Dataset entries:
-------
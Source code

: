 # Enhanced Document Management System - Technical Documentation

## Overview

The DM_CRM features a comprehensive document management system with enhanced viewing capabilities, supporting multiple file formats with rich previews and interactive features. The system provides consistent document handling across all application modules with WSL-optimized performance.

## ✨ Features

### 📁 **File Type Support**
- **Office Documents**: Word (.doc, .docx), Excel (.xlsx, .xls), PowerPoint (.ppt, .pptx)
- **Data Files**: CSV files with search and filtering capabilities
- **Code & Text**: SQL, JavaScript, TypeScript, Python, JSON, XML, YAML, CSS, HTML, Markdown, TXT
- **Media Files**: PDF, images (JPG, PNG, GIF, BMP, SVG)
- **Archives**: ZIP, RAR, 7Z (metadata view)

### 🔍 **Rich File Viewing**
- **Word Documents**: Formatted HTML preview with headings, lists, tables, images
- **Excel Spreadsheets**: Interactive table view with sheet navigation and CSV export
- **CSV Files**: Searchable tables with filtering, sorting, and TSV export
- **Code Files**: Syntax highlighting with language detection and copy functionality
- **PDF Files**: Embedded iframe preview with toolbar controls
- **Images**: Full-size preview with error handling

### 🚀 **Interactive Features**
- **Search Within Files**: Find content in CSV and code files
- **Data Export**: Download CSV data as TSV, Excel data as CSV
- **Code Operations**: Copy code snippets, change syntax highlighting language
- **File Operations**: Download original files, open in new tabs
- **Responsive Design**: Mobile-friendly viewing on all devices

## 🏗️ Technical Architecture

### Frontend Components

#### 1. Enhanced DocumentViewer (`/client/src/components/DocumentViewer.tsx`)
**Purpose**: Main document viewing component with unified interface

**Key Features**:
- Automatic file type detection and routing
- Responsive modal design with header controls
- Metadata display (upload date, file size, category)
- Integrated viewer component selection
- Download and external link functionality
-------
All records are to be written out exactly.

Source code

: # Enhanced Document Management System - Technical Documentation

## Overview

The DM_CRM features a comprehensive document management system with enhanced viewing capabilities, supporting multiple file formats with rich previews and interactive features. The system provides consistent document handling across all application modules with WSL-optimized performance.

## ✨ Features

### 📁 **File Type Support**
- **Office Documents**: Word (.doc, .docx), Excel (.xlsx, .xls), PowerPoint (.ppt, .pptx)
- **Data Files**: CSV files with search and filtering capabilities
- **Code & Text**: SQL, JavaScript, TypeScript, Python, JSON, XML, YAML, CSS, HTML, Markdown, TXT
- **Media Files**: PDF, images (JPG, PNG, GIF, BMP, SVG)
- **Archives**: ZIP, RAR, 7Z (metadata view)

### 🔍 **Rich File Viewing**
- **Word Documents**: Formatted HTML preview with headings, lists, tables, images
- **Excel Spreadsheets**: Interactive table view with sheet navigation and CSV export
- **CSV Files**: Searchable tables with filtering, sorting, and TSV export
- **Code Files**: Syntax highlighting with language detection and copy functionality
- **PDF Files**: Embedded iframe preview with toolbar controls
- **Images**: Full-size preview with error handling

### 🚀 **Interactive Features**
- **Search Within Files**: Find content in CSV and code files
- **Data Export**: Download CSV data as TSV, Excel data as CSV
- **Code Operations**: Copy code snippets, change syntax highlighting language
- **File Operations**: Download original files, open in new tabs
- **Responsive Design**: Mobile-friendly viewing on all devices

## 🏗️ Technical Architecture

### Frontend Components

#### 1. Enhanced DocumentViewer (`/client/src/components/DocumentViewer.tsx`)
**Purpose**: Main document viewing component with unified interface

**Key Features**:
- Automatic file type detection and routing
- Responsive modal design with header controls
- Metadata display (upload date, file size, category)
- Integrated viewer component selection
- Download and external link functionality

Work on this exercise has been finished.